● **Material to process**:
****************************************
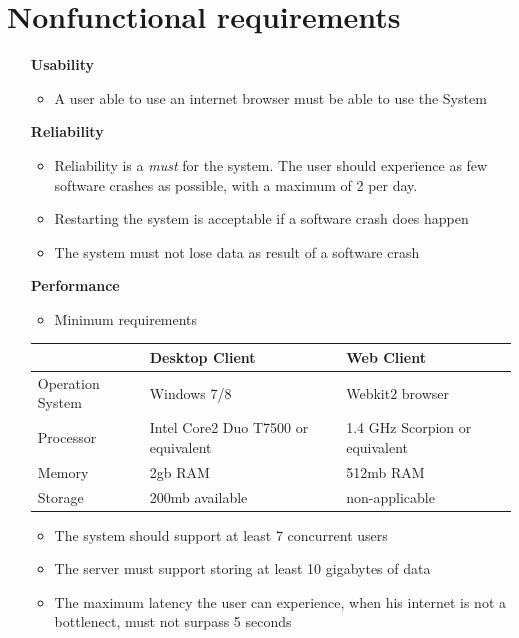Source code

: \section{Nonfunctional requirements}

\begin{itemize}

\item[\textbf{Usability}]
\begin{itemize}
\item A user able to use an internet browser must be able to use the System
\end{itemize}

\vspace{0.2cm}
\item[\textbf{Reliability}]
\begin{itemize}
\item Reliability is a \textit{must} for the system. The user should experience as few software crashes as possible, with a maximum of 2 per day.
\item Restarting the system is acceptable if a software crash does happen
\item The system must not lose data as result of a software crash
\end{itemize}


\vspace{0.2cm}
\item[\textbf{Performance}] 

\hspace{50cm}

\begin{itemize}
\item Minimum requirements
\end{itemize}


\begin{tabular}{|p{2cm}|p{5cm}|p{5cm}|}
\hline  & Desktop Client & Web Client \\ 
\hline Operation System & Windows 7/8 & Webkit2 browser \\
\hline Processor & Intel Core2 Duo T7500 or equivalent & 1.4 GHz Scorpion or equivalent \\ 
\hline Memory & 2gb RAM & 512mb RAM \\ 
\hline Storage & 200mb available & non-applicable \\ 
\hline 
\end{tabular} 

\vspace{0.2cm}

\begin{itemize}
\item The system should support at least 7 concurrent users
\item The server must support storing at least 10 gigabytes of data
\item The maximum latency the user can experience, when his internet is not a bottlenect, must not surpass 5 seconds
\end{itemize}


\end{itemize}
****************************************
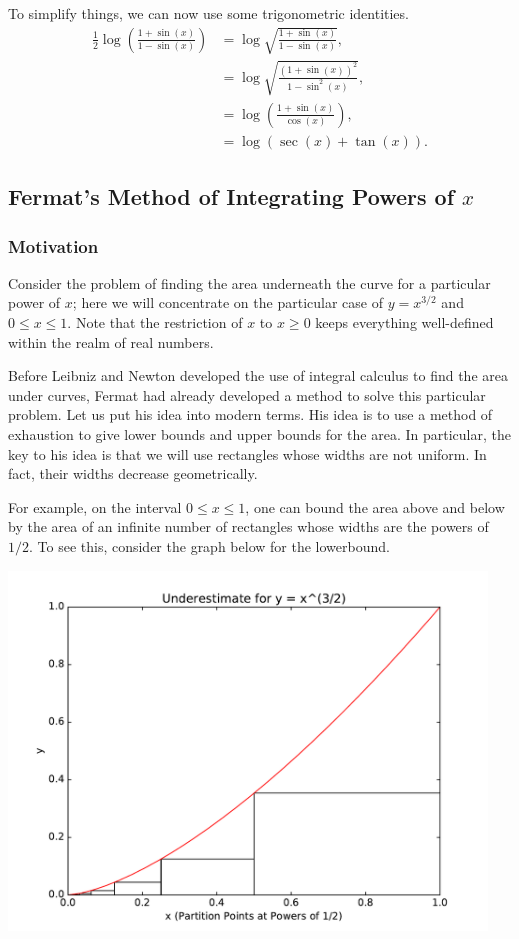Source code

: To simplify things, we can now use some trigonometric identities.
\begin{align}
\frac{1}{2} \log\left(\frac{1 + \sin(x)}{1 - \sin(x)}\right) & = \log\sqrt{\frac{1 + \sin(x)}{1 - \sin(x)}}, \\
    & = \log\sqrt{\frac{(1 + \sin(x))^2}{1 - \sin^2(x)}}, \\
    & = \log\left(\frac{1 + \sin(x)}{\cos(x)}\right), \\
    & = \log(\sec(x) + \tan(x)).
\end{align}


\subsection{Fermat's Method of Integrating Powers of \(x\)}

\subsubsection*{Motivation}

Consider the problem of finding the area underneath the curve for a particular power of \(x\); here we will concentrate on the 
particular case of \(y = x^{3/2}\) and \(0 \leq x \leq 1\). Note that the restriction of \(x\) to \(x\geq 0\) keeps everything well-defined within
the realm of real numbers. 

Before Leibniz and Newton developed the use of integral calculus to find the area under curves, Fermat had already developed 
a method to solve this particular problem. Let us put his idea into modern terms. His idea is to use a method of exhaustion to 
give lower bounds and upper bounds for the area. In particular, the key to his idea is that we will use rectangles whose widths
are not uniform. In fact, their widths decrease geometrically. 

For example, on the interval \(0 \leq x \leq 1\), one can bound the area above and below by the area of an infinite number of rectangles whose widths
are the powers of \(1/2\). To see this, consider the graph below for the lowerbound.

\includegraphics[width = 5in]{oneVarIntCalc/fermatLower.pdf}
****************************************
● **Your assignment**:
Reproduce every line of the records containing the string "this".

● **Exercise solution**:
a method to solve this particular problem. Let us put his idea into modern terms. His idea is to use a method of exhaustion to 
are the powers of \(1/2\). To see this, consider the graph below for the lowerbound.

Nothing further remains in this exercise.